> **PROBLEM STATEMENT**: Take each line from the entries that holds "package" and copy it out.

> **THE DATA**:
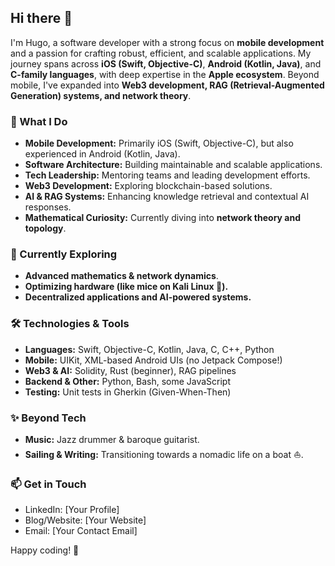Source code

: ## Hi there 👋

I'm Hugo, a software developer with a strong focus on **mobile development** and a passion for crafting robust, efficient, and scalable applications. My journey spans across **iOS (Swift, Objective-C)**, **Android (Kotlin, Java)**, and **C-family languages**, with deep expertise in the **Apple ecosystem**. Beyond mobile, I've expanded into **Web3 development, RAG (Retrieval-Augmented Generation) systems, and network theory**.

### 🚀 What I Do
- **Mobile Development:** Primarily iOS (Swift, Objective-C), but also experienced in Android (Kotlin, Java).
- **Software Architecture:** Building maintainable and scalable applications.
- **Tech Leadership:** Mentoring teams and leading development efforts.
- **Web3 Development:** Exploring blockchain-based solutions.
- **AI & RAG Systems:** Enhancing knowledge retrieval and contextual AI responses.
- **Mathematical Curiosity:** Currently diving into **network theory and topology**.

### 🌱 Currently Exploring
- **Advanced mathematics & network dynamics**.
- **Optimizing hardware (like mice on Kali Linux 🤖).**
- **Decentralized applications and AI-powered systems.**

### 🛠️ Technologies & Tools
- **Languages:** Swift, Objective-C, Kotlin, Java, C, C++, Python
- **Mobile:** UIKit, XML-based Android UIs (no Jetpack Compose!)
- **Web3 & AI:** Solidity, Rust (beginner), RAG pipelines
- **Backend & Other:** Python, Bash, some JavaScript
- **Testing:** Unit tests in Gherkin (Given-When-Then)

### ✨ Beyond Tech
- **Music:** Jazz drummer & baroque guitarist.
- **Sailing & Writing:** Transitioning towards a nomadic life on a boat ⛵.

### 📫 Get in Touch
- LinkedIn: [Your Profile]
- Blog/Website: [Your Website]
- Email: [Your Contact Email]

Happy coding! 🚀
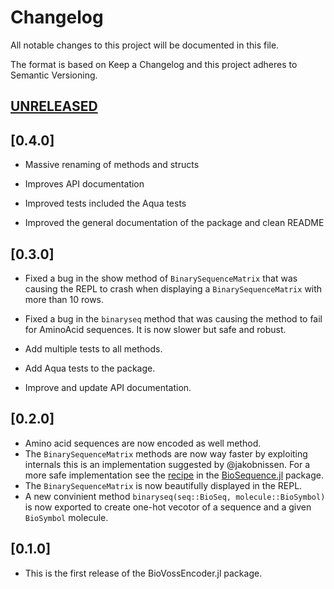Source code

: # Changelog

All notable changes to this project will be documented in this file.

The format is based on Keep a Changelog and this project adheres to Semantic Versioning.

## [UNRELEASED](https://github.com/camilogarciabotero/BioVossEncoder.jl/compare/v0.2.0...main)

## [0.4.0]

- Massive renaming of methods and structs

- Improves API documentation

- Improved tests included the Aqua tests

- Improved the general documentation of the package and clean README

## [0.3.0]

- Fixed a bug in the show method of `BinarySequenceMatrix` that was causing the REPL to crash when displaying a `BinarySequenceMatrix` with more than 10 rows.

- Fixed a bug in the `binaryseq` method that was causing the method to fail for AminoAcid sequences. It is now slower but safe and robust.

- Add multiple tests to all methods.

- Add Aqua tests to the package.

- Improve and update API documentation.

## [0.2.0]

- Amino acid sequences are now encoded as well method.
- The `BinarySequenceMatrix` methods are now way faster by exploiting internals this is an implementation suggested by @jakobnissen. For a more safe implementation see the [recipe](https://biojulia.dev/BioSequences.jl/dev/recipes/) in the [BioSequence.jl](https://biojulia.dev/BioSequences.jl/dev/recipes/) package.
- The `BinarySequenceMatrix` is now beautifully displayed in the REPL.
- A new convinient method `binaryseq(seq::BioSeq, molecule::BioSymbol)` is now exported to create one-hot vecotor of a sequence and a given `BioSymbol` molecule.

## [0.1.0]

- This is the first release of the BioVossEncoder.jl package.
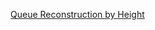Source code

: [Queue Reconstruction by Height](https://leetcode-cn.com/problems/queue-reconstruction-by-height/description/)
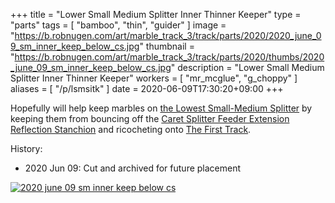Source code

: +++
title = "Lower Small Medium Splitter Inner Thinner Keeper"
type = "parts"
tags = [ "bamboo", "thin", "guider" ]
image = "https://b.robnugen.com/art/marble_track_3/track/parts/2020/2020_june_09_sm_inner_keep_below_cs.jpg"
thumbnail = "https://b.robnugen.com/art/marble_track_3/track/parts/2020/thumbs/2020_june_09_sm_inner_keep_below_cs.jpg"
description = "Lower Small Medium Splitter Inner Thinner Keeper"
workers = [
    "mr_mcglue",
    "g_choppy"
]
aliases = [
    "/p/lsmsitk"
]
date = 2020-06-09T17:30:20+09:00
+++

Hopefully will help keep marbles on [the Lowest Small-Medium Splitter](/parts/the_lowest_small-medium_splitter/) by keeping them from bouncing off the [Caret Splitter Feeder Extension Reflection Stanchion](/parts/caret-splitter-feeder-extension-reflection-stanchion/) and ricocheting onto [The First Track](/parts/the_first_track/).

History:

* 2020 Jun 09: Cut and archived for future placement

[![2020 june 09 sm inner keep below cs](//b.robnugen.com/art/marble_track_3/track/parts/2020/thumbs/2020_june_09_sm_inner_keep_below_cs.jpg)](//b.robnugen.com/art/marble_track_3/track/parts/2020/2020_june_09_sm_inner_keep_below_cs.jpg)
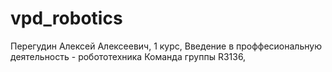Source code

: # vpd_robotics
Перегудин Алексей Алексеевич, 1 курс, Введение в проффесиональную деятельность - робототехника
Команда группы R3136, 
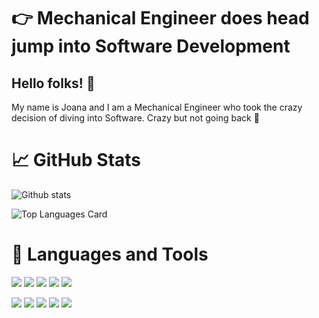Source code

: # :point_right: Mechanical Engineer does head jump into Software Development

## Hello folks! 👋
My name is Joana and I am a Mechanical Engineer who took the crazy decision of diving into Software.
Crazy but not going back :muscle:

# :chart_with_upwards_trend: GitHub Stats
![Github stats](https://github-readme-stats.vercel.app/api?username=JoanaMota&theme=calm&show_icons=true&count_private=true)

![Top Languages Card](https://github-readme-stats.vercel.app/api/top-langs/?username=JoanaMota&layout=compact&theme=calm)

# :wrench: Languages and Tools
![](https://img.shields.io/badge/OS-Linux-informational?style=for-the-badge&logo=Linux&logoColor=black&color=orange)
![](https://img.shields.io/badge/Shell-Bash-informational?style=for-the-badge&logo=GNU-Bash&logoColor=black&color=orange)
![](https://img.shields.io/badge/Shell-Zsh-informational?style=for-the-badge&logo=GNU-Bash&logoColor=black&color=orange)
![](https://img.shields.io/badge/Editor-VSCode-informational?style=for-the-badge&logo=Visual-Studio-Code&logoColor=black&color=orange)
![](https://img.shields.io/badge/Framework-ROS-informational?style=for-the-badge&logo=ROS&logoColor=black&color=orange)

![](https://img.shields.io/badge/Language-C++-informational?style=for-the-badge&logo='C++'&logoColor=black&color=orange)
![](https://img.shields.io/badge/Language-C-informational?style=for-the-badge&logo=C&logoColor=black&color=orange)
![](https://img.shields.io/badge/Language-Python-informational?style=for-the-badge&logo=Python&logoColor=black&color=orange)
![](https://img.shields.io/badge/Language-JavaScript-informational?style=for-the-badge&logo=JavaScript&logoColor=black&color=orange)
![](https://img.shields.io/badge/Language-TypeSscript-informational?style=for-the-badge&logo=TypeScript&logoColor=black&color=orange)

> **WRITTEN RESPONSE**:
- Improved the general documentation of the package and clean README
- Add Aqua tests to the package.
- The `BinarySequenceMatrix` methods are now way faster by exploiting internals this is an implementation suggested by @jakobnissen. For a more safe implementation see the [recipe](https://biojulia.dev/BioSequences.jl/dev/recipes/) in the [BioSequence.jl](https://biojulia.dev/BioSequences.jl/dev/recipes/) package.
- This is the first release of the BioVossEncoder.jl package.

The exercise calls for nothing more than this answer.